BARU SAJA – Kabupaten Agam resmi ditunjuk sebagai pilot project program integrasi pembiayaan usaha dan pendampingan bagi penyintas di Sumatra. Satgas PRR-PNM mengkonfirmasi keputusan ini dalam rapat koordinasi hari ini.
Aspek Kunci Program
- Pilot project difokuskan di Kabupaten Agam, Sumatra Barat.
- Program menggabungkan dukungan pembiayaan usaha dengan pendampingan intensif.
- Target awal: 500 penyintas dari berbagai wilayah terdampak bencana dan krisis.
- Skema pembiayaan tanpa agunan dengan bunga 0% untuk 6 bulan pertama.
- Pendampingan dilakukan oleh tenaga ahli dari Satgas PRR-PNM dan pemerintah daerah.
"Kabupaten Agam dipilih karena memiliki tingkat kerentanan ekonomi tinggi pascabencana dan kesiapan infrastruktur sosial," ujar Juru Bicara Satgas PRR-PNM, Andi Hartono, dalam konferensi pers. "Ini adalah langkah konkret percepatan pemulihan ekonomi bagi penyintas."
Program ini akan dijalankan selama 12 bulan ke depan. Peserta akan mendapatkan modal usaha hingga Rp10 juta per kepala keluarga, ditambah pelatihan kewirausahaan. "Pendampingan bersifat wajib, bukan sekadar opsi." Setiap peserta wajib mengikuti 10 sesi bimbingan dalam tiga bulan pertama.
UPDATE: Jadwal dan Seleksi
Pendaftaran peserta dibuka mulai pekan depan melalui kantor camat setempat. Kriteria penyintas meliputi: korban bencana alam, konflik, atau krisis ekonomi yang tercatat dalam basis data Satgas. Proses seleksi ditargetkan selesai dalam 30 hari.

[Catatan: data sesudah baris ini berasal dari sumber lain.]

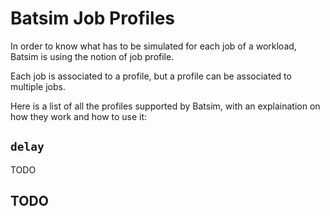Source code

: # Batsim Job Profiles

In order to know what has to be simulated for each job of a workload, Batsim is using the notion of job profile.

Each job is associated to a profile, but a profile can be associated to multiple jobs.

Here is a list of all the profiles supported by Batsim, with an explaination on how they work and how to use it:

## `delay`

TODO

## TODO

Kepala Dinas Koperasi dan UKM Agam, Siti Rahma, menyambut baik pilot ini. "Kami siap mendukung penuh. Ini peluang besar bagi masyarakat kami," katanya. "Kami juga akan menyiagakan 50 pendamping lapangan."
Menit lalu, Satgas PRR-PNM juga mengumumkan pengembangan skema pembiayaan serupa untuk lima kabupaten lain di Sumatra jika pilot ini berhasil. "Evaluasi akan dilakukan setiap bulan," tegas Andi. "Kami targetkan perluasan ke provinsi lain pada tahun depan."

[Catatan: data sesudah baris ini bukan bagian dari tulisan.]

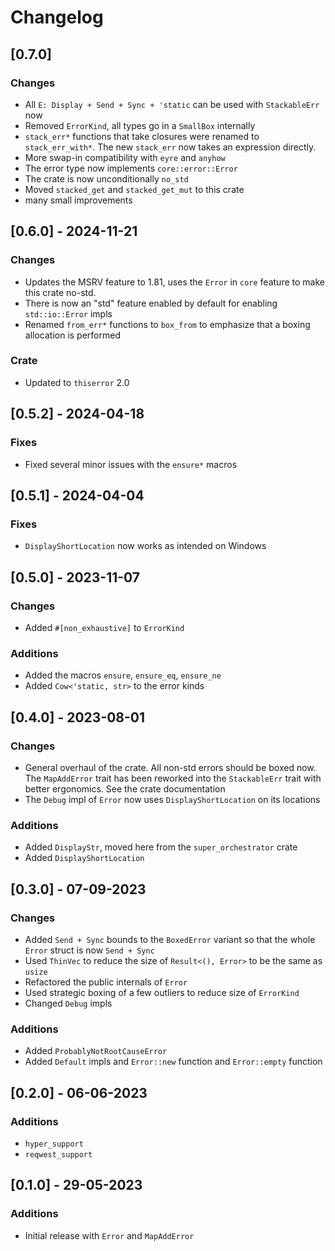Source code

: # Changelog

## [0.7.0]
### Changes
- All `E: Display + Send + Sync + 'static` can be used with `StackableErr` now
- Removed `ErrorKind`, all types go in a `SmallBox` internally
- `stack_err*` functions that take closures were renamed to `stack_err_with*`. The new `stack_err` now takes an expression directly.
- More swap-in compatibility with `eyre` and `anyhow`
- The error type now implements `core::error::Error`
- The crate is now unconditionally `no_std`
- Moved `stacked_get` and `stacked_get_mut` to this crate
- many small improvements

## [0.6.0] - 2024-11-21
### Changes
- Updates the MSRV feature to 1.81, uses the `Error` in `core` feature to make this crate no-std.
- There is now an "std" feature enabled by default for enabling `std::io::Error` impls
- Renamed `from_err*` functions to `box_from` to emphasize that a boxing allocation is performed

### Crate
- Updated to `thiserror` 2.0

## [0.5.2] - 2024-04-18
### Fixes
- Fixed several minor issues with the `ensure*` macros

## [0.5.1] - 2024-04-04
### Fixes
- `DisplayShortLocation` now works as intended on Windows

## [0.5.0] - 2023-11-07
### Changes
- Added `#[non_exhaustive]` to `ErrorKind`

### Additions
- Added the macros `ensure`, `ensure_eq`, `ensure_ne`
- Added `Cow<'static, str>` to the error kinds

## [0.4.0] - 2023-08-01
### Changes
- General overhaul of the crate. All non-std errors should be boxed now. The `MapAddError` trait has
  been reworked into the `StackableErr` trait with better ergonomics. See the crate documentation
- The `Debug` impl of `Error` now uses `DisplayShortLocation` on its locations

### Additions
- Added `DisplayStr`, moved here from the `super_orchestrator` crate
- Added `DisplayShortLocation`

## [0.3.0] - 07-09-2023
### Changes
- Added  `Send + Sync` bounds to the `BoxedError` variant so that the whole `Error` struct is now `Send + Sync`
- Used `ThinVec` to reduce the size of `Result<(), Error>` to be the same as `usize`
- Refactored the public internals of `Error`
- Used strategic boxing of a few outliers to reduce size of `ErrorKind`
- Changed `Debug` impls

### Additions
- Added `ProbablyNotRootCauseError`
- Added `Default` impls and `Error::new` function and `Error::empty` function

## [0.2.0] - 06-06-2023
### Additions
- `hyper_support`
- `reqwest_support`

## [0.1.0] - 29-05-2023
### Additions
- Initial release with `Error` and `MapAddError`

BREAKING – Saksi mata melaporkan antusiasme warga Agam saat pengumuman ini. Puluhan penyintas segera mendatangi kantor desa untuk mendaftar. "Ini harapan baru," ujar Rudi, warga Nagari Canduang yang rumahnya hancur akibat gempa 2022.

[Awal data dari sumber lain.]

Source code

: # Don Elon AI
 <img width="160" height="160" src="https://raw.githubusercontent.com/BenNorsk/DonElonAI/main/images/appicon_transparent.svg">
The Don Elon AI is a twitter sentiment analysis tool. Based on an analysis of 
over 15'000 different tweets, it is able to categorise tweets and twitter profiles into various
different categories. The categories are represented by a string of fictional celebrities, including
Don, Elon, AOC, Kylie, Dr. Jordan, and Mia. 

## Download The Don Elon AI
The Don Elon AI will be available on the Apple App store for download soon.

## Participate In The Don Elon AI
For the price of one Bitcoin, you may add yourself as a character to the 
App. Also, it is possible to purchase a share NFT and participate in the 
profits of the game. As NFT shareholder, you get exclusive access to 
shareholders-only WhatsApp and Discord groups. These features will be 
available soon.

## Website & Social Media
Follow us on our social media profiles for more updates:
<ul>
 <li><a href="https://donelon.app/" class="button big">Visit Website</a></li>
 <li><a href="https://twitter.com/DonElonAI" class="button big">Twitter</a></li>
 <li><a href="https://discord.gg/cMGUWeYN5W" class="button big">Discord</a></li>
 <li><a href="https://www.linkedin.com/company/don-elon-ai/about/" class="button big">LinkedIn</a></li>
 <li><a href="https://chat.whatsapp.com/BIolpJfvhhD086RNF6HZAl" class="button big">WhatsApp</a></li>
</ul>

Dengan pilot ini, Satgas PRR-PNM berharap dapat menciptakan model pemulihan ekonomi yang terukur dan berkelanjutan. Data kunci: total anggaran program mencapai Rp5 miliar dari APBN dan donasi. "Kami tidak ingin sekadar memberi ikan, tapi juga kail dan cara memancing." Program ini akan dimonitor langsung oleh Kantor Staf Presiden.